* Required work: With no additions or omissions, print the listing that follows.

═════ Information given ═════

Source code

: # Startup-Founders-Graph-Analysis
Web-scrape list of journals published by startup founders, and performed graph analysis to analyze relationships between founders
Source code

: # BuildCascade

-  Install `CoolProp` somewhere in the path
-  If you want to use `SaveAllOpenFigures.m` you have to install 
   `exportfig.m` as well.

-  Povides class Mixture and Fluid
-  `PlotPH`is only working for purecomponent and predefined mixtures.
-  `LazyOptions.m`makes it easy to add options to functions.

═════

* Solution to this exercise:
Source code

: # Startup-Founders-Graph-Analysis
Web-scrape list of journals published by startup founders, and performed graph analysis to analyze relationships between founders
Source code

: # BuildCascade

-  Install `CoolProp` somewhere in the path
-  If you want to use `SaveAllOpenFigures.m` you have to install 
   `exportfig.m` as well.

-  Povides class Mixture and Fluid
-  `PlotPH`is only working for purecomponent and predefined mixtures.
-  `LazyOptions.m`makes it easy to add options to functions.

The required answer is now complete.